Une entreprise allemande lutte contre la pollution de l’eau par les plastiques en transformant les microparticules provenant des cosmétiques et des pneus en des agglomérats blancs qui peuvent être facilement retirés des étendues d’eau
Katrin Schuhen est chimiste, inventrice et entrepreneuse. Elle se caractérise aussi par son anticonformisme qui la pousse à faire les choses à sa façon.
Après un bref passage en qualité de chargée de cours à l’université de Coblence-Landau en Allemagne, Katrin a eu l’idée d’une invention capable de révolutionner la manière dont la pollution par les microplastiques est éliminée de l’eau – de quoi relever l’un des défis majeurs de notre planète.
Ne souhaitant pas plonger dans le « monde de requins » qu’est le secteur de l’eau selon elle, elle a refusé de créer une entreprise à but lucratif standard. Son souhait était de créer une organisation aussi unique que son invention.
Elle a donc décidé de monter une entreprise à but non lucratif « où tous les bénéfices sont directement réinvestis dans les travaux de recherche de la société. C’est comme une université qui serait délestée de tous les aspects bureaucratiques ».
L’idée était en gestation depuis quelque temps déjà, mais l’entreprise, Wasser 3.0, n’a été créée qu’en 2020 sous la forme d’une société à but non lucratif axée sur les technologies vertes et la recherche-développement. Objectif : intégrer une approche commerciale durable et faire tout son possible pour préserver la propreté de l’eau. Tout était conforme à la philosophie de Katrin la poussant à suivre sa propre voie.

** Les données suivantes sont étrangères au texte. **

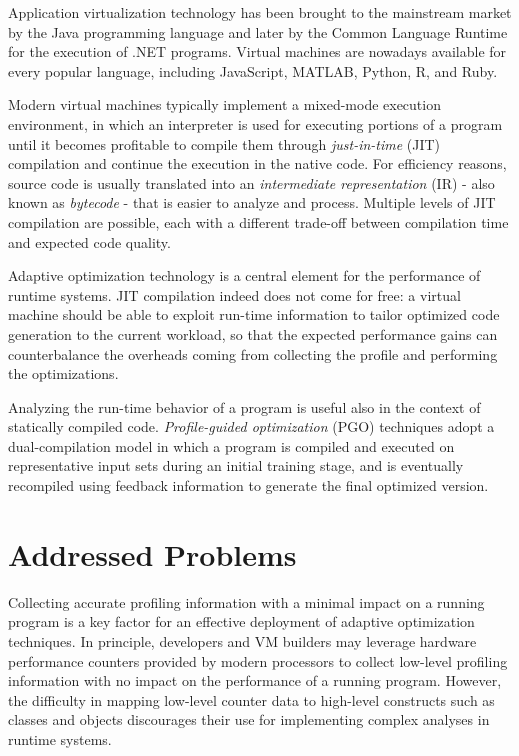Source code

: Application virtualization technology has been brought to the mainstream market by the Java programming language and later by the Common Language Runtime for the execution of .NET programs. Virtual machines are nowadays available for every popular language, including JavaScript, MATLAB, Python, R, and Ruby.

Modern virtual machines typically implement a mixed-mode execution environment, in which an interpreter is used for executing portions of a program until it becomes profitable to compile them through {\em just-in-time} (JIT) compilation and continue the execution in the native code. For efficiency reasons, source code is usually translated into an {\em intermediate representation} (IR) - also known as {\em bytecode} - that is easier to analyze and process. Multiple levels of JIT compilation are possible, each with a different trade-off between compilation time and expected code quality.

Adaptive optimization technology is a central element for the performance of runtime systems. JIT compilation indeed does not come for free: a virtual machine should be able to exploit run-time information to tailor optimized code generation to the current workload, so that the expected performance gains can counterbalance the overheads coming from collecting the profile and performing the optimizations.

Analyzing the run-time behavior of a program is useful also in the context of statically compiled code. {\em Profile-guided optimization} (PGO) techniques adopt a dual-compilation model in which a program is compiled and executed on representative input sets during an initial training stage, and is eventually recompiled using feedback information to generate the final optimized version.

\section{Addressed Problems}

Collecting accurate profiling information with a minimal impact on a running program is a key factor for an effective deployment of adaptive optimization techniques. In principle, developers and VM builders may leverage hardware performance counters provided by modern processors to collect low-level profiling information with no impact on the performance of a running program. However, the difficulty in mapping low-level counter data to high-level constructs such as classes and objects discourages their use for implementing complex analyses in runtime systems.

La pollution par les microplastiques est un problème de plus en plus important. Ces minuscules particules proviennent de produits tels que les cosmétiques et les pneus. Elles se retrouvent dans l’eau lorsque nous lavons des vêtements en polyester et sont produites par de nombreux types d’industries manufacturières. La plupart des microplastiques finissent leur course dans les océans, mais leur présence a également été mise en évidence dans les neiges de l’Everest et dans nos organismes.

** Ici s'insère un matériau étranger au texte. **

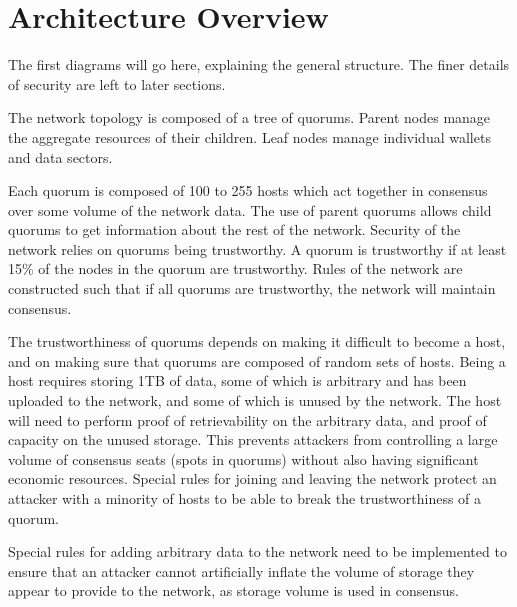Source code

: \documentclass[twocolumn]{article}
\begin{document}
\section{Architecture Overview}
The first diagrams will go here, explaining the general structure.
The finer details of security are left to later sections.


The network topology is composed of a tree of quorums.
Parent nodes manage the aggregate resources of their children.
Leaf nodes manage individual wallets and data sectors.

Each quorum is composed of 100 to 255 hosts which act together in consensus over some volume of the network data.
The use of parent quorums allows child quorums to get information about the rest of the network.
Security of the network relies on quorums being trustworthy.
A quorum is trustworthy if at least 15\% of the nodes in the quorum are trustworthy.
Rules of the network are constructed such that if all quorums are trustworthy, the network will maintain consensus.

The trustworthiness of quorums depends on making it difficult to become a host, and on making sure that quorums are composed of random sets of hosts.
Being a host requires storing 1TB of data, some of which is arbitrary and has been uploaded to the network, and some of which is unused by the network.
The host will need to perform proof of retrievability on the arbitrary data, and proof of capacity on the unused storage.
This prevents attackers from controlling a large volume of consensus seats (spots in quorums) without also having significant economic resources.
Special rules for joining and leaving the network protect an attacker with a minority of hosts to be able to break the trustworthiness of a quorum.

Special rules for adding arbitrary data to the network need to be implemented to ensure that an attacker cannot artificially inflate the volume of storage they appear to provide to the network, as storage volume is used in consensus.
\end{document}
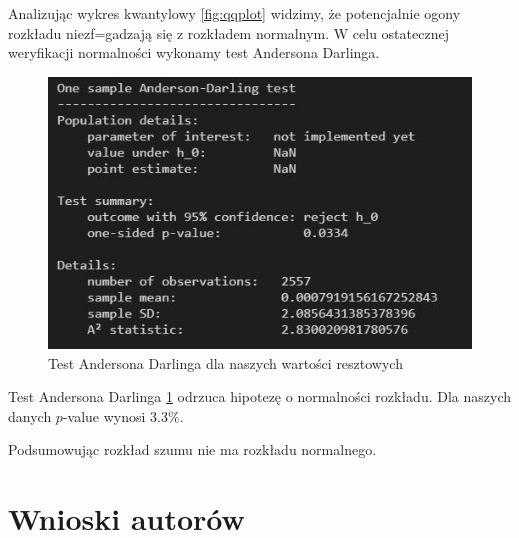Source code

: \documentclass[12pt]{article}
\theoremstyle{exer}
\begin{document}
Analizując wykres kwantylowy \ref{fig:qqplot} widzimy, że potencjalnie ogony rozkładu niezf=gadzają się z rozkładem normalnym. W celu ostatecznej weryfikacji normalności wykonamy test Andersona Darlinga. 
\begin{figure}[H]
	\centering
	\includegraphics[width=3\columnwidth/4]{img/ad_test.png}
	\caption{Test Andersona Darlinga dla naszych wartości resztowych}
	\label{Test_AD}
\end{figure}
Test Andersona Darlinga \ref{Test_AD} odrzuca hipotezę o normalności rozkładu. Dla naszych danych $p$-value wynosi $3.3\%$. 

Podsumowując rozkład szumu nie ma rozkładu normalnego.
	\section{Wnioski autorów}
	
	
\end{document}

Habituellement, on élimine les microplastiques de l’eau par filtration, mais il s’agit d’une technique laborieuse et coûteuse. Katrin a pris le problème par l’autre bout.
Détecter, extraire, réutiliser
Elle a inventé un composé appelé Wasser 3.0 PE-X qui agit comme un agent agglomérant. Il suffit de remplir un bassin d’eau, de créer un tourbillon – comme lorsque l’eau s’évacue par un siphon – et d’ajouter le composé pour que les microplastiques et PE-X forment des agglomérats en forme de pop-corn qui remontent à la surface. Il n’y a plus qu’à les repêcher. PE-X est un gel inoffensif à base de silice qu’il est possible d’adapter au type de particules présentes dans l’eau.
La démarche de Wasser 3.0 comporte trois étapes : détecter, extraire et réutiliser. La première de ces étapes consiste à recueillir des données pour comprendre le type et l’ampleur de la pollution en cause. La deuxième recouvre le processus d’extraction. La troisième concerne la réutilisation des agglomérats résultant de l’extraction des microplastiques. On peut par exemple en mettre dans le revêtement de routes.
Wasser 3.0 mène une étude de longue haleine en vue d’une exploitation continue dans une usine municipale de traitement des eaux usées à Landau-Mörlheim, tandis que l’un de ses premiers clients exploitant sa solution en continu est une usine de traitement du papier. Des projets pilotes sont en place sur d’autres sites. Pour Katrin, le plus grand potentiel pour Wasser 3.0 se situe à la source de la pollution. En coopérant avec les entreprises pour nettoyer l’eau utilisée dans les procédés industriels, elle espère stopper les microplastiques afin qu’ils n’atteignent jamais les rivières ou les mers.
« Nous recherchons les entreprises prêtes à compter parmi les pionnières et à contribuer à bâtir le monde de demain », explique Katrin. « Des installations industrielles coopèrent avec nous pour procéder à des tests, réaliser des études au long cours, rassembler toutes les données nécessaires. »
De nombreuses entreprises sont de plus en plus soucieuses de leur responsabilité sociale. Par ailleurs, des réglementations plus strictes pourraient bientôt être adoptées, mais Katrin affirme que les avantages commerciaux de la démarche de Wasser 3.0 sont tout aussi attrayants.
« D’une part, la responsabilité des entreprises joue son rôle et, de l’autre, les avantages économiques sont de nature à convaincre », dit-elle. « Si votre solution permet de recycler et de réutiliser l’eau, ou d’autres substances, et, ainsi, de réduire directement les coûts, vous suscitez l’intérêt des industriels. »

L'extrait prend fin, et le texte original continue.